• **EXERCISE DETAILS**
Reduce the material below to its lines containing "copies".

^^^^^^^^

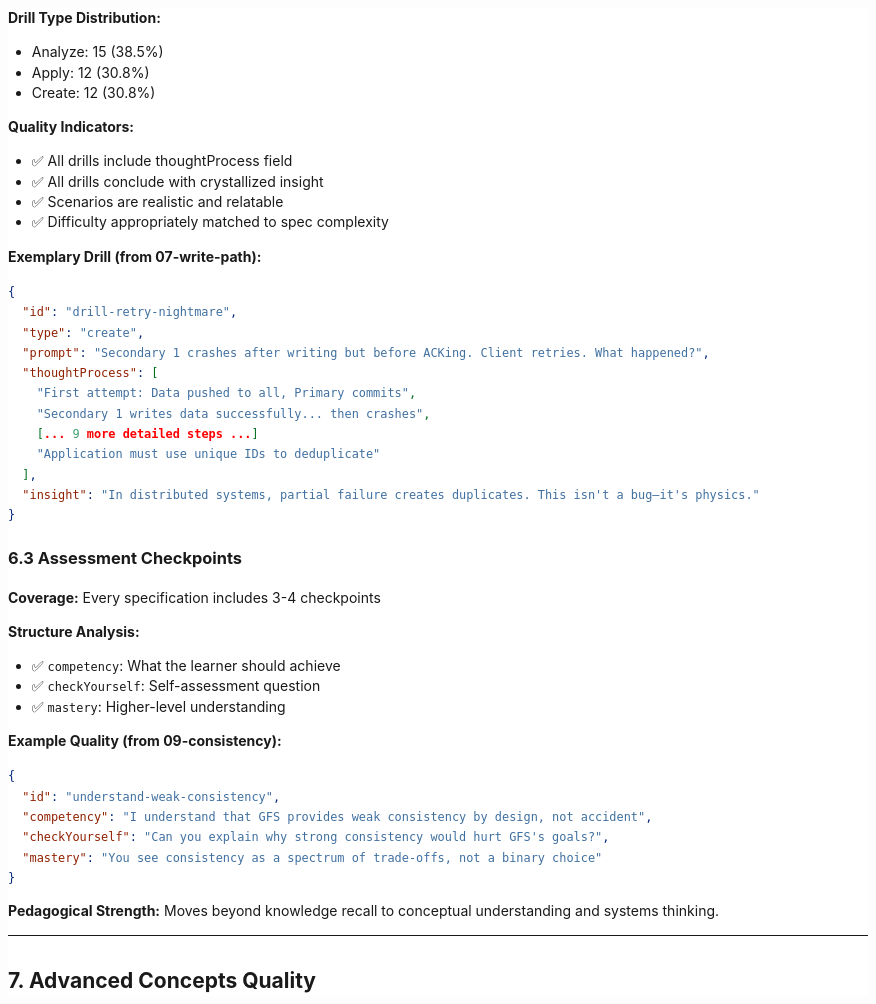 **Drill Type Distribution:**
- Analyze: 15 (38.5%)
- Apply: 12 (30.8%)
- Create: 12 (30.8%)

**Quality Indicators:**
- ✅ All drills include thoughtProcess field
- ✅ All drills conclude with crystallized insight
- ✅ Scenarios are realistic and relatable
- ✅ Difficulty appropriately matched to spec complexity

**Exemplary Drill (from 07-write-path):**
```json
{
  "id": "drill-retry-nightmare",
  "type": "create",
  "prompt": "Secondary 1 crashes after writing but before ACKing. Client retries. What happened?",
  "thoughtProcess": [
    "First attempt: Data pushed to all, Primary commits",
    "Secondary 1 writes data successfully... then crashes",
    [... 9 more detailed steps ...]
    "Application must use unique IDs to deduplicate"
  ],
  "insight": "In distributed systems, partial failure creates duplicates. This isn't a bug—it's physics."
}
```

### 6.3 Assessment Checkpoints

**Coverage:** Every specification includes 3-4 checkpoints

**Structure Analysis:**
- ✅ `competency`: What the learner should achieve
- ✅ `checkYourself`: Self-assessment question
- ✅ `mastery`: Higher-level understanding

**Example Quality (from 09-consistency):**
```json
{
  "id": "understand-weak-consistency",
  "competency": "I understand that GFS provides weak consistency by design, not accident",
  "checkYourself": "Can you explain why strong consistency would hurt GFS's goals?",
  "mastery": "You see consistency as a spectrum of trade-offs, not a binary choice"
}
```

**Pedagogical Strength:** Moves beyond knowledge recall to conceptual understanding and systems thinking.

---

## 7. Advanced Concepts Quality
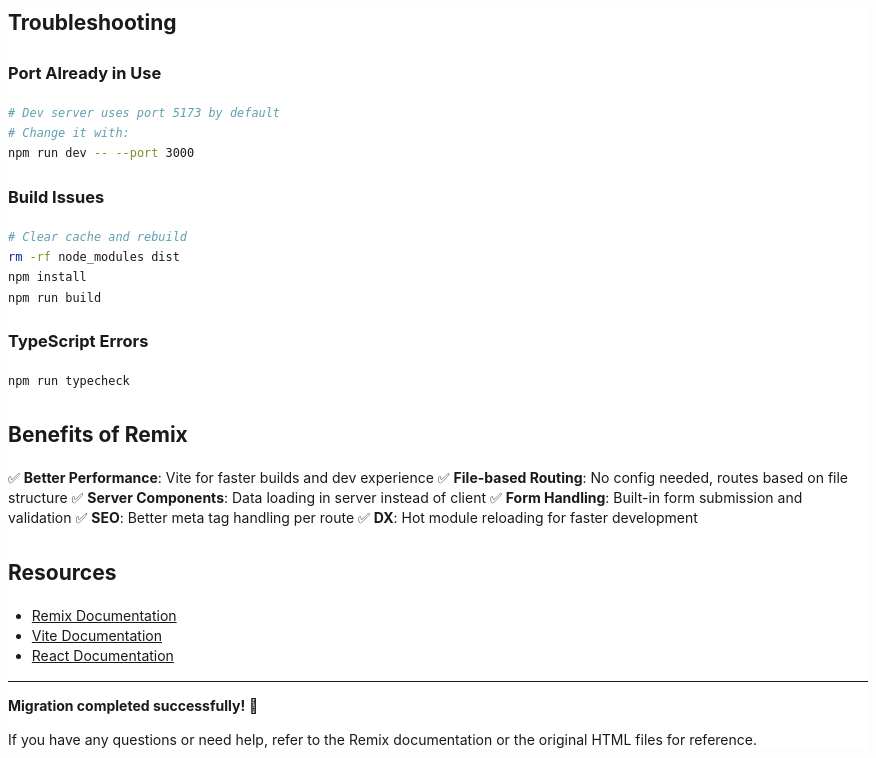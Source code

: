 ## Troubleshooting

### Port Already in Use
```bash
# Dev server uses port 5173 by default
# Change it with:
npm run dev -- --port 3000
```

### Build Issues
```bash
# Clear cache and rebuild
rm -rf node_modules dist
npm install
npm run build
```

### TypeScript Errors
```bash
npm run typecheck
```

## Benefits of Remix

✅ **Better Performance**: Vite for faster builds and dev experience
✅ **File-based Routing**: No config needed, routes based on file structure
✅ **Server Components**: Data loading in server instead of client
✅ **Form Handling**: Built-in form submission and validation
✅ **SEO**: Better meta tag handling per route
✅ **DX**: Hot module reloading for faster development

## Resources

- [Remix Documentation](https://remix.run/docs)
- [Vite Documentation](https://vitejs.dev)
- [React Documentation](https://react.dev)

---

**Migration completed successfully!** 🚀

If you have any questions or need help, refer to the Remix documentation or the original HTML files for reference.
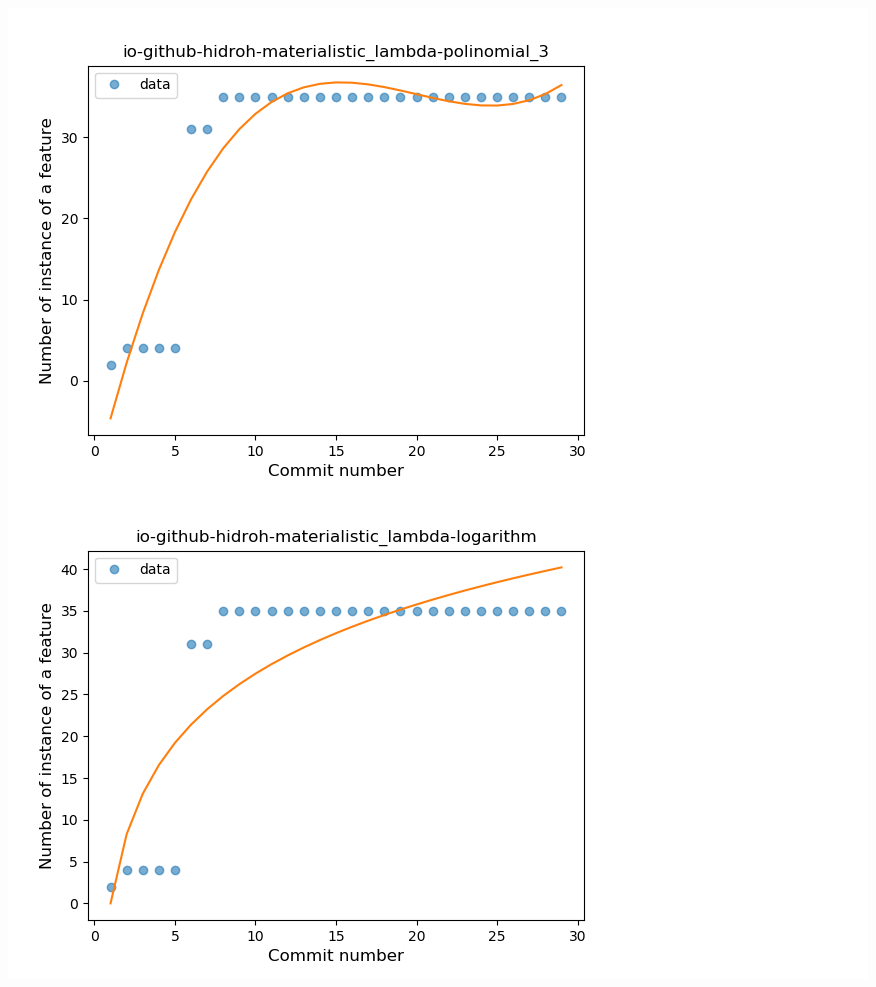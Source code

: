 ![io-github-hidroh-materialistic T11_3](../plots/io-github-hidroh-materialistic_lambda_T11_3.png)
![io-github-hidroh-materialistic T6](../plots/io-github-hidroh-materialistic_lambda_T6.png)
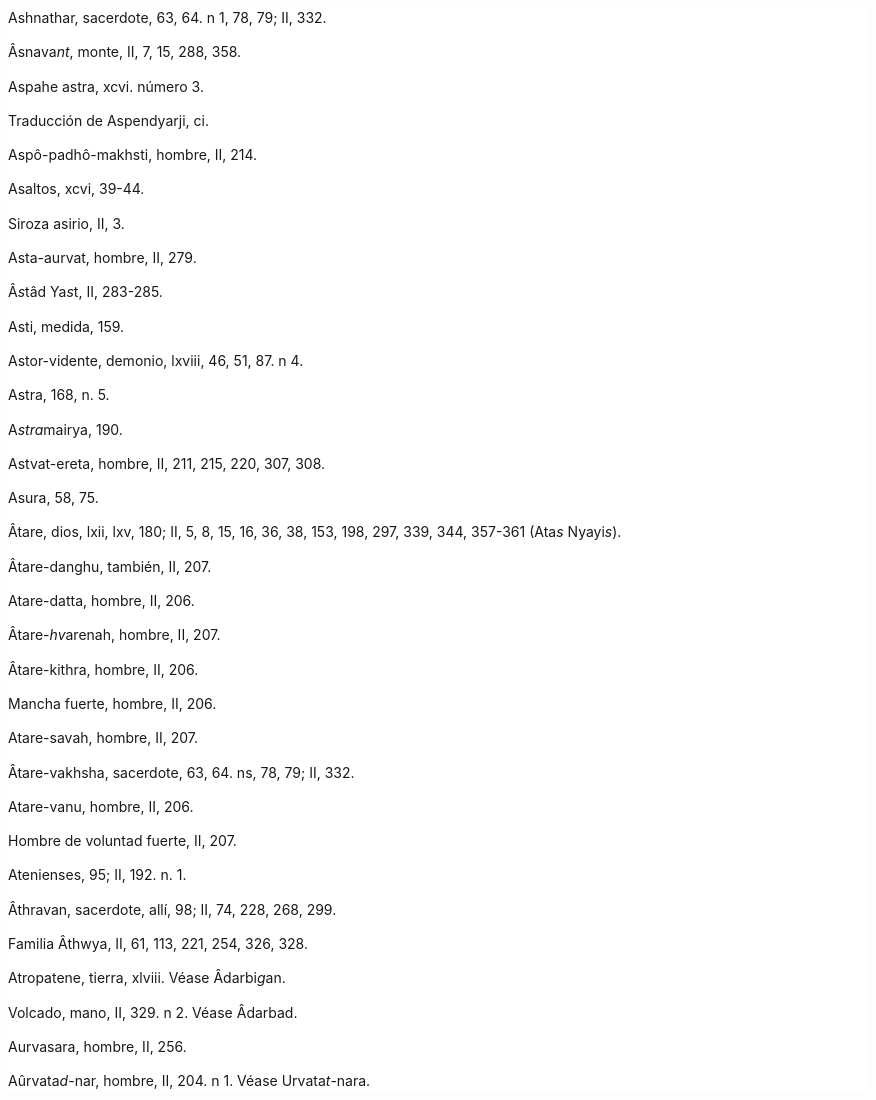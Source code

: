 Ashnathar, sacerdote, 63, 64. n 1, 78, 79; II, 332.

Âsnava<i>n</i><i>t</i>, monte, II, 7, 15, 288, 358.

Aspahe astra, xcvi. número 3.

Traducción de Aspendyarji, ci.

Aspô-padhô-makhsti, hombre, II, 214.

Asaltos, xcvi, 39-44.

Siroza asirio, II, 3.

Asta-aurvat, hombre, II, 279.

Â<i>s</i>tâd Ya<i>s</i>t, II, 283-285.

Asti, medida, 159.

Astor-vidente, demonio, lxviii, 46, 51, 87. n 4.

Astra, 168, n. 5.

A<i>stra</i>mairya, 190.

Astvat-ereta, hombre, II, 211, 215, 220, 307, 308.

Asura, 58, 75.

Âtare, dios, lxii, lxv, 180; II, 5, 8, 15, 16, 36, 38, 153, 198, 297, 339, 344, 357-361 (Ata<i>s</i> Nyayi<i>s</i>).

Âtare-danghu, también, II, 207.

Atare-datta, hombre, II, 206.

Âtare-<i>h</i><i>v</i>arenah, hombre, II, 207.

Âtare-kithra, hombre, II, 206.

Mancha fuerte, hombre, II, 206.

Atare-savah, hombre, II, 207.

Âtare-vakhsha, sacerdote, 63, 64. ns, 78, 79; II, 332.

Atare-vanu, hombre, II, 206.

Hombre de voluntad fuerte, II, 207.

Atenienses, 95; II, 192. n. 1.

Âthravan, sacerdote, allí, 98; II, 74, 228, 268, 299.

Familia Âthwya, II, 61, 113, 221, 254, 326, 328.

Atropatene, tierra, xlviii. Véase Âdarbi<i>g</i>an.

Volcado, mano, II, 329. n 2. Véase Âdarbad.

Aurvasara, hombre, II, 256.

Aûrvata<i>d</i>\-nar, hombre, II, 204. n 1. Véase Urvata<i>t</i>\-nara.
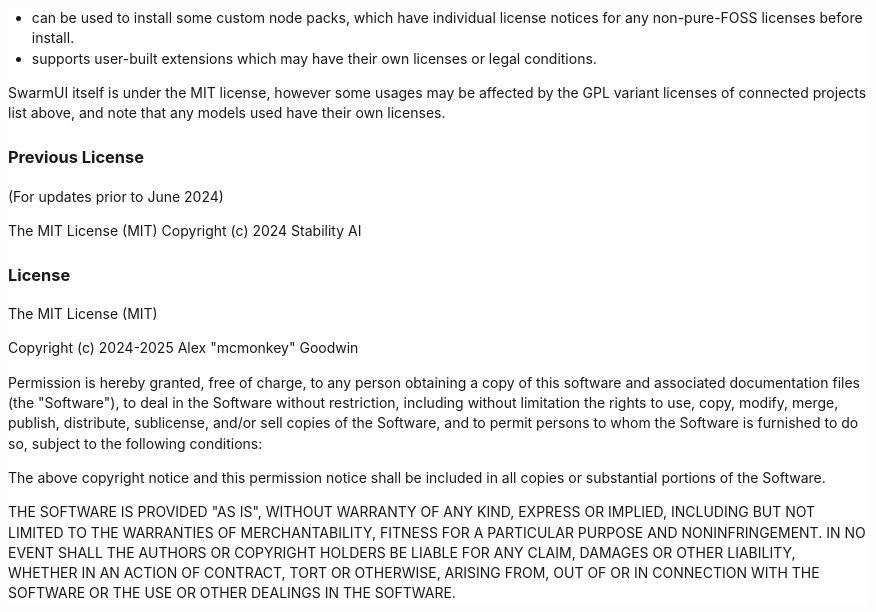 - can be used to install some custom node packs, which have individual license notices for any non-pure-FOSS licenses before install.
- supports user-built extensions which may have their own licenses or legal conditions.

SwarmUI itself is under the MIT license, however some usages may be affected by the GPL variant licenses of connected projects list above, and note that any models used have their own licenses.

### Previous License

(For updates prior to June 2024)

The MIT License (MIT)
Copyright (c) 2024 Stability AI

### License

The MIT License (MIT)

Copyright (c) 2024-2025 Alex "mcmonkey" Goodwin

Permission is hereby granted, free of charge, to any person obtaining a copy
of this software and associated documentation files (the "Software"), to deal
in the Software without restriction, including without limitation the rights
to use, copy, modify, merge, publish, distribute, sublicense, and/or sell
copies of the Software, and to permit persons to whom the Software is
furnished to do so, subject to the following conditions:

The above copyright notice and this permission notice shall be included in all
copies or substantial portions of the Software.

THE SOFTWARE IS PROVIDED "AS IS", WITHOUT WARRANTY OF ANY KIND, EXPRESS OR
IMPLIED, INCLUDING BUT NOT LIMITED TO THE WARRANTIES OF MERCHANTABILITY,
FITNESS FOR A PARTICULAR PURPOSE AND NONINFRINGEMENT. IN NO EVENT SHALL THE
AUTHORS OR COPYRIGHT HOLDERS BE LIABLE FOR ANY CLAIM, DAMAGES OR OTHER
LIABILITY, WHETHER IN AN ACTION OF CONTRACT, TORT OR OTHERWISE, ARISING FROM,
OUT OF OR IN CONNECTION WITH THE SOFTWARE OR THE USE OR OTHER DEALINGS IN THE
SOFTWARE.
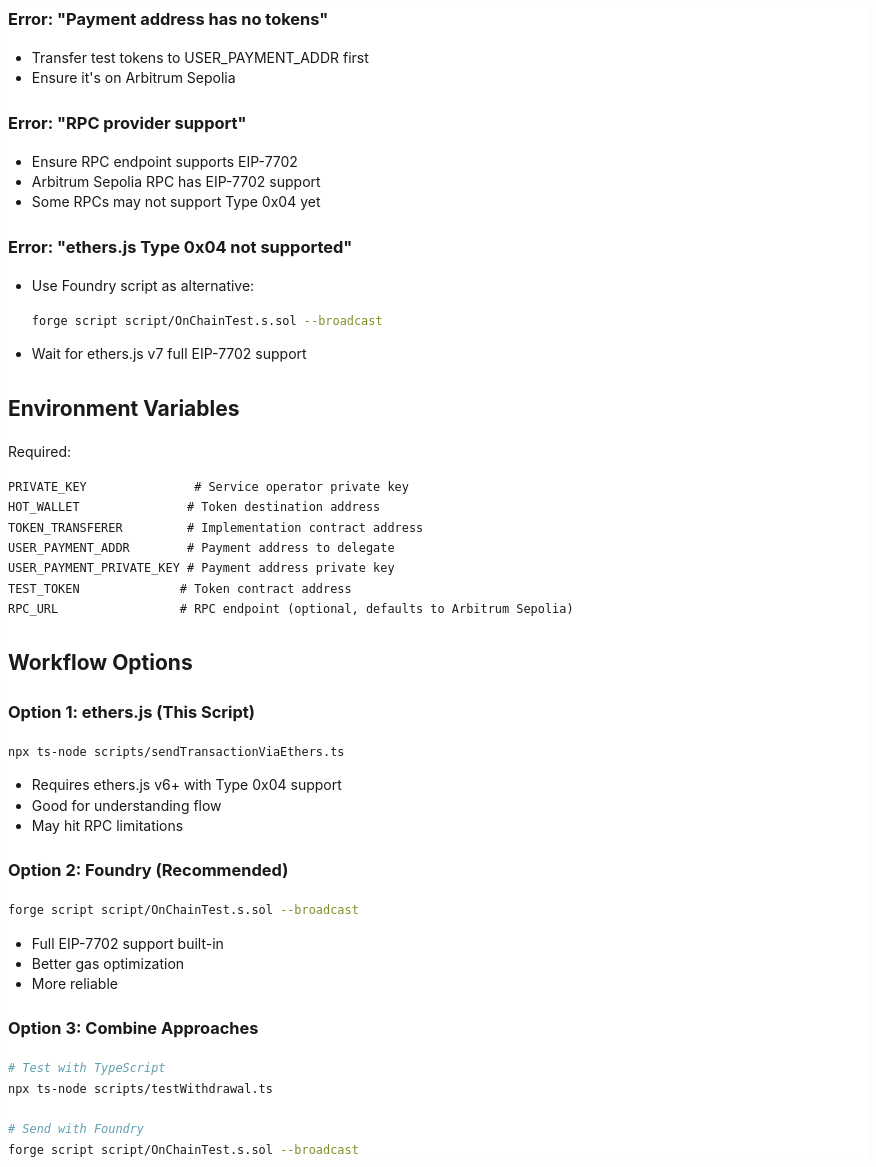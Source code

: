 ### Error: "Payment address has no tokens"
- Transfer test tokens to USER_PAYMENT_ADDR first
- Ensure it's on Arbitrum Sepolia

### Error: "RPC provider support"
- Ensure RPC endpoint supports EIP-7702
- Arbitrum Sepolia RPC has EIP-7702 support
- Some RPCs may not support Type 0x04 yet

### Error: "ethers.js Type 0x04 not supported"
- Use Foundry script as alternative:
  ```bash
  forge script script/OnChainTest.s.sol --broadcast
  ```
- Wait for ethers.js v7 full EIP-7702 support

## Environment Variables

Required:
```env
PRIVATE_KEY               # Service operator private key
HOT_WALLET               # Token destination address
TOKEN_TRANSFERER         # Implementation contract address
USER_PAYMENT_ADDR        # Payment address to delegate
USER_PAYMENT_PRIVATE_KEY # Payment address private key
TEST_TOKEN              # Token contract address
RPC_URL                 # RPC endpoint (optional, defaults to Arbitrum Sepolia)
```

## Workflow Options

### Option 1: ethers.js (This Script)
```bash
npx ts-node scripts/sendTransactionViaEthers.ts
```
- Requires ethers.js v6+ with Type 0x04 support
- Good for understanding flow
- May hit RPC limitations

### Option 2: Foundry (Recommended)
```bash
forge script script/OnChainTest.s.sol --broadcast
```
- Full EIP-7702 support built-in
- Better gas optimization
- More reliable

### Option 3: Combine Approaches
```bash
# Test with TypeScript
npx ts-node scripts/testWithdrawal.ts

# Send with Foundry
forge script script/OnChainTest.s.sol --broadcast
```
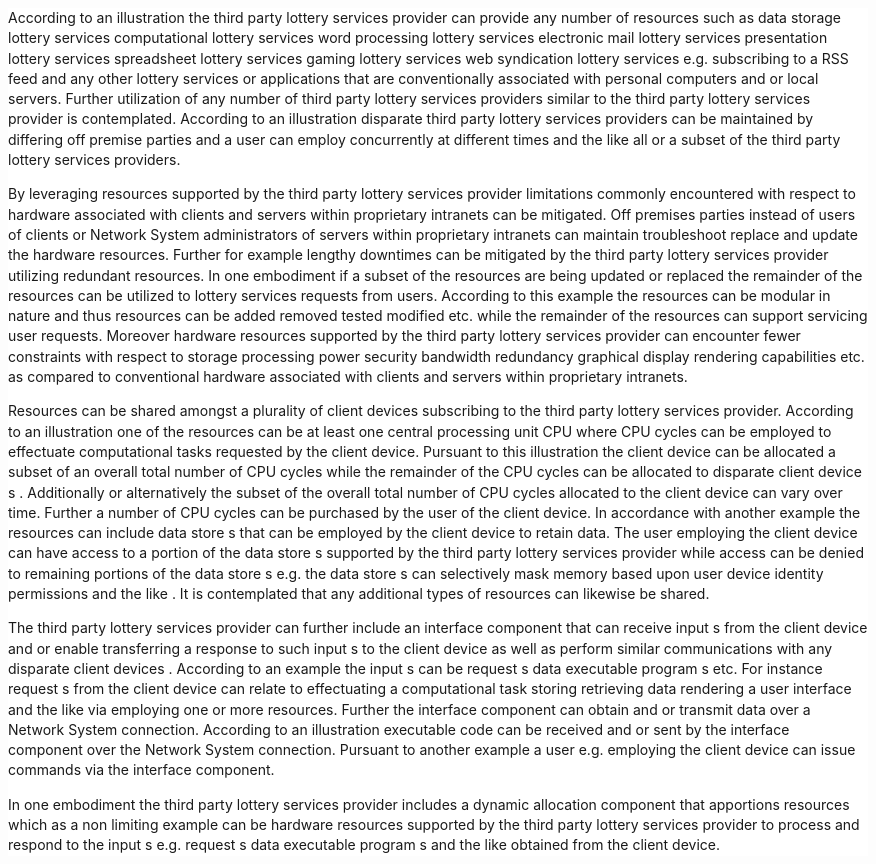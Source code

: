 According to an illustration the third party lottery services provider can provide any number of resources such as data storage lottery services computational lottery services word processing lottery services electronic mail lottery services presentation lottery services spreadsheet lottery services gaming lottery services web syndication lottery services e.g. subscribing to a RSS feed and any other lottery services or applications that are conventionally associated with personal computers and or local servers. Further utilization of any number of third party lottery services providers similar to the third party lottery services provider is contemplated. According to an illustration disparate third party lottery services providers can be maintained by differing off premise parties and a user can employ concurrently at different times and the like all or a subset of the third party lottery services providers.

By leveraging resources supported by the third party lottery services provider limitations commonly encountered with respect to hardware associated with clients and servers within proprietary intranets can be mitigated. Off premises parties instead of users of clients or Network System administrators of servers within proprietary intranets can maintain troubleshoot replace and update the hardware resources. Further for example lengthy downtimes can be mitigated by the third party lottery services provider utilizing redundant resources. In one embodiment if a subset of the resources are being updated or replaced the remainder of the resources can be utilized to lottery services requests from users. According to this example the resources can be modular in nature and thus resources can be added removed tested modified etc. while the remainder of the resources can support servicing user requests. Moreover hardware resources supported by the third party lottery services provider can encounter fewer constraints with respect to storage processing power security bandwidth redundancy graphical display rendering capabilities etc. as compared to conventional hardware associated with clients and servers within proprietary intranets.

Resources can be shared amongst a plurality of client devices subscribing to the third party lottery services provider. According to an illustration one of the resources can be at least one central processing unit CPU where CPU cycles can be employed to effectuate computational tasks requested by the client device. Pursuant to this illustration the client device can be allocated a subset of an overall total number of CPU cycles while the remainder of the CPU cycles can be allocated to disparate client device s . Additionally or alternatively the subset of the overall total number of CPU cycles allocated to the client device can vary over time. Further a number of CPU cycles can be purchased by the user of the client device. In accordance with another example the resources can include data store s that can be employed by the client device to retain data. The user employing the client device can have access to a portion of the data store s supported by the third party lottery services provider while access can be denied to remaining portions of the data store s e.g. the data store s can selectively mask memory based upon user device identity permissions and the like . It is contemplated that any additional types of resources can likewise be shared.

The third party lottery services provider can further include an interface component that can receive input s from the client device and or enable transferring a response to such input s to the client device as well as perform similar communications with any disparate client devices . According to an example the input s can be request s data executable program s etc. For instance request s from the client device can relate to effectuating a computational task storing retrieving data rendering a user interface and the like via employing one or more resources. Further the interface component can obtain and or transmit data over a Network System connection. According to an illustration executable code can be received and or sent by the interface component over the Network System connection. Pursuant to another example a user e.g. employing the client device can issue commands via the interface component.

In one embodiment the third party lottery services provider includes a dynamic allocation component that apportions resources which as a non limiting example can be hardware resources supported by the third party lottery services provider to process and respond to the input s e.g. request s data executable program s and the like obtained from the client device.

^^^^^^^^

• **TASK RESPONSE**
copies of the Software, and to permit persons to whom the Software is
copies or substantial portions of the Software.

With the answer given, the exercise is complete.